= Task objective =
Look below for the line containing "As little as"; from there, print each line exactly up to and including the line containing "parts; the strong", and stop.

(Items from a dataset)
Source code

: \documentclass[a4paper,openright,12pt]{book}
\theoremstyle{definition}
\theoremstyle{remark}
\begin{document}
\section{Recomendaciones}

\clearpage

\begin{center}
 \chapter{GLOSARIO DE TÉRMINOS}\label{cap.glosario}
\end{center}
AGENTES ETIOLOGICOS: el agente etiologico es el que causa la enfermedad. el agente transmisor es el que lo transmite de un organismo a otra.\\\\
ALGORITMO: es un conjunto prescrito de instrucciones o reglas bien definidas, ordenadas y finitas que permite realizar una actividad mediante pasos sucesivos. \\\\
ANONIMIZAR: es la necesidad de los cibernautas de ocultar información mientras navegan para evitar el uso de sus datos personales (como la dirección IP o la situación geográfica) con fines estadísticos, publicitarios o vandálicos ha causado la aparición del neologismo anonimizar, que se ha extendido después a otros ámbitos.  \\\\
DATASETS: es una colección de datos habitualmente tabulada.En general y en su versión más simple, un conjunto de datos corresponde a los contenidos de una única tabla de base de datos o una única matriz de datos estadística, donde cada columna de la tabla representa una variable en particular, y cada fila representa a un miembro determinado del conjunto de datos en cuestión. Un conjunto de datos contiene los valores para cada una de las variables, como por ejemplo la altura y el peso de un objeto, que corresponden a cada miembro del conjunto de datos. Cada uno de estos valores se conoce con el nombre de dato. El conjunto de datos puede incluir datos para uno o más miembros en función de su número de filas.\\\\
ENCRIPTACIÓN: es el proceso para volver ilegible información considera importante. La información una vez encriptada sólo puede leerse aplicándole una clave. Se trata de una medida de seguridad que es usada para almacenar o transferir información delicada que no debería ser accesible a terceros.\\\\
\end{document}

--

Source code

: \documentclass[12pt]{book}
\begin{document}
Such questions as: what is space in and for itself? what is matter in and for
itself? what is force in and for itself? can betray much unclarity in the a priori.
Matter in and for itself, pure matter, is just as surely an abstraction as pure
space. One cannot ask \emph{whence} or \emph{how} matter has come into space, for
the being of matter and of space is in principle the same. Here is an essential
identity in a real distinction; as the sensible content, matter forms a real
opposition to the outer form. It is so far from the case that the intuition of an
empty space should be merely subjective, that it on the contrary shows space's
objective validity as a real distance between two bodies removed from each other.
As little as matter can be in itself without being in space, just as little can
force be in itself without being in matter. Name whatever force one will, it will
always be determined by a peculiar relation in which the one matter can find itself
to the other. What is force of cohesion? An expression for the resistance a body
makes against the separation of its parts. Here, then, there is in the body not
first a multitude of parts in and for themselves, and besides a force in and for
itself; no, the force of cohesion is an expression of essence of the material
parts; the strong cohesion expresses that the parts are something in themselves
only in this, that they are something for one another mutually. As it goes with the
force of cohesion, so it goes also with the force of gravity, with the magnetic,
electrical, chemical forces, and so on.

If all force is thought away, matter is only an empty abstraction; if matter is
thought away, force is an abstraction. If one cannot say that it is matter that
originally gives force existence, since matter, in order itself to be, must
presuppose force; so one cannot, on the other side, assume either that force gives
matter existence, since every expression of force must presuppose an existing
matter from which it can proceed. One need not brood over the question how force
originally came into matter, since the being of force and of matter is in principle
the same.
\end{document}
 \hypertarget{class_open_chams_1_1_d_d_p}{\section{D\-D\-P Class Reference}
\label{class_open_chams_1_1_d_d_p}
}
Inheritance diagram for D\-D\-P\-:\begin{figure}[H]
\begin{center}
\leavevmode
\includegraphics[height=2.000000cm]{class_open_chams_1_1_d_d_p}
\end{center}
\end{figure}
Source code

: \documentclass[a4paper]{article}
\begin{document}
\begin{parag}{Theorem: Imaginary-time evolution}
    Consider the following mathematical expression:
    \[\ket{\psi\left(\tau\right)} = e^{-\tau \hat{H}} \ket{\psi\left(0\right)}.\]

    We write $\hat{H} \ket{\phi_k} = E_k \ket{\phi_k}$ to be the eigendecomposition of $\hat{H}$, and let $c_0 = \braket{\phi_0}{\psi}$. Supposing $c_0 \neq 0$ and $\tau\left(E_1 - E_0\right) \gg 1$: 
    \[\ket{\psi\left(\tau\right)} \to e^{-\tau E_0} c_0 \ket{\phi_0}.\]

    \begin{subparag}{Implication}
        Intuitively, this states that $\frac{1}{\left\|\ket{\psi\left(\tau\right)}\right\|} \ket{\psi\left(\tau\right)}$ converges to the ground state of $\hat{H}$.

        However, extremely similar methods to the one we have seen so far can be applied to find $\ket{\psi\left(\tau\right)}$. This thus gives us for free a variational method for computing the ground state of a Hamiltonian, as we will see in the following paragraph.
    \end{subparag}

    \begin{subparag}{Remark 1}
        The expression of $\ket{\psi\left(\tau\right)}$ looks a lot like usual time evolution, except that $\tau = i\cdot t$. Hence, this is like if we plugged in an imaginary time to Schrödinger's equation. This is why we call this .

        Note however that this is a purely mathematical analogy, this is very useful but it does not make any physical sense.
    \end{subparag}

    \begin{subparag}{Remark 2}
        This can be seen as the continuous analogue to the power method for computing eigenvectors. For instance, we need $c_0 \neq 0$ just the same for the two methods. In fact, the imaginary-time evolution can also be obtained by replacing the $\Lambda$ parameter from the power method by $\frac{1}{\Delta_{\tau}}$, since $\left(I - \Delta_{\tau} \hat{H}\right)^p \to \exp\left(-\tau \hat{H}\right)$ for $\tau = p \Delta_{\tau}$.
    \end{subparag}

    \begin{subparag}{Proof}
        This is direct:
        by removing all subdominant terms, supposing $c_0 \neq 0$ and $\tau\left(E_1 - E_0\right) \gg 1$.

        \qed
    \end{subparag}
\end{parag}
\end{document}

---

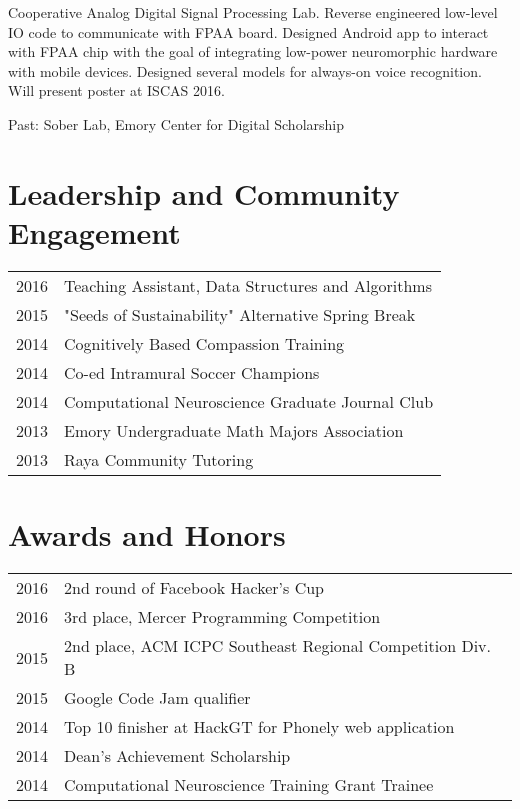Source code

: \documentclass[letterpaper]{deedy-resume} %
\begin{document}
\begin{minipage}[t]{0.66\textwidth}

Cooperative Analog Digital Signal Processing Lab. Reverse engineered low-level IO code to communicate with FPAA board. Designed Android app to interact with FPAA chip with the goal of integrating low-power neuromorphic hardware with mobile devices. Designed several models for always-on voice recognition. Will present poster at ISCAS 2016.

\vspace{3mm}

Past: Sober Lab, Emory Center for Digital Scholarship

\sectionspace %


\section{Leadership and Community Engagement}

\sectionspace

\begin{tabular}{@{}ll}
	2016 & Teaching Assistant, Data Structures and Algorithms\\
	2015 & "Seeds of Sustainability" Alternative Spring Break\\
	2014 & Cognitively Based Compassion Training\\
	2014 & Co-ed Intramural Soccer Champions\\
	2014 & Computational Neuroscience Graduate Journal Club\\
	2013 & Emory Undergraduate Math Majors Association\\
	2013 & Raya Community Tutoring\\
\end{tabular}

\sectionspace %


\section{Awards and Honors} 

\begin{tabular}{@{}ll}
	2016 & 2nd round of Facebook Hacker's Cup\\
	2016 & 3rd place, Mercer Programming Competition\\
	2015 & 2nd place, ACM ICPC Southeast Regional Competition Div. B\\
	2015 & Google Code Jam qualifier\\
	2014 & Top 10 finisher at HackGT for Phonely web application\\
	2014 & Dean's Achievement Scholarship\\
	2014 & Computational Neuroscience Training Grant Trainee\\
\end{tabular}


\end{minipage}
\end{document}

= Exercise response =
As little as matter can be in itself without being in space, just as little can
force be in itself without being in matter. Name whatever force one will, it will
always be determined by a peculiar relation in which the one matter can find itself
to the other. What is force of cohesion? An expression for the resistance a body
makes against the separation of its parts. Here, then, there is in the body not
first a multitude of parts in and for themselves, and besides a force in and for
itself; no, the force of cohesion is an expression of essence of the material
parts; the strong cohesion expresses that the parts are something in themselves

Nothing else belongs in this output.